**** ENTRIES PROVIDED ****

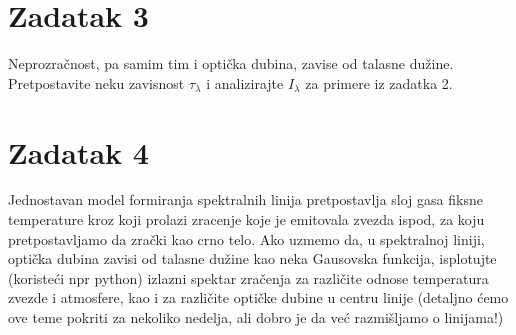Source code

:\documentclass[12pt]{article}
\begin{document}
\section{Zadatak 3}
Neprozra\v{c}nost, pa samim tim i opti\v{c}ka dubina, zavise od talasne du\v{z}ine. Pretpostavite neku zavisnost $\tau_\lambda$ i analizirajte $I_\lambda$ za primere iz zadatka 2.

\section{Zadatak 4}
Jednostavan model formiranja spektralnih linija pretpostavlja sloj gasa fiksne temperature kroz koji prolazi zracenje koje je emitovala zvezda ispod, za koju pretpostavljamo da zra\v{c}ki kao crno telo. Ako uzmemo da, u spektralnoj liniji, opti\v{c}ka dubina zavisi od talasne du\v{z}ine kao neka Gausovska funkcija, isplotujte (koriste\'{c}i npr python) izlazni spektar zra\v{c}enja za razli\v{c}ite odnose temperatura zvezde i atmosfere, kao i za razli\v{c}ite opti\v{c}ke dubine u centru linije (detaljno \'{c}emo ove teme pokriti za nekoliko nedelja, ali dobro je da ve\'{c} razmi\v{s}ljamo o linijama!)
\end{document}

****

# [REQUIRED ACTION]
The answer should contain all the material above, copied exactly, and no images.

# [ANSWER FOR THIS EXERCISE]
Source code

:\documentclass[12pt]{article}
\begin{document}
\section{Zadatak 3}
Neprozra\v{c}nost, pa samim tim i opti\v{c}ka dubina, zavise od talasne du\v{z}ine. Pretpostavite neku zavisnost $\tau_\lambda$ i analizirajte $I_\lambda$ za primere iz zadatka 2.

\section{Zadatak 4}
Jednostavan model formiranja spektralnih linija pretpostavlja sloj gasa fiksne temperature kroz koji prolazi zracenje koje je emitovala zvezda ispod, za koju pretpostavljamo da zra\v{c}ki kao crno telo. Ako uzmemo da, u spektralnoj liniji, opti\v{c}ka dubina zavisi od talasne du\v{z}ine kao neka Gausovska funkcija, isplotujte (koriste\'{c}i npr python) izlazni spektar zra\v{c}enja za razli\v{c}ite odnose temperatura zvezde i atmosfere, kao i za razli\v{c}ite opti\v{c}ke dubine u centru linije (detaljno \'{c}emo ove teme pokriti za nekoliko nedelja, ali dobro je da ve\'{c} razmi\v{s}ljamo o linijama!)
\end{document}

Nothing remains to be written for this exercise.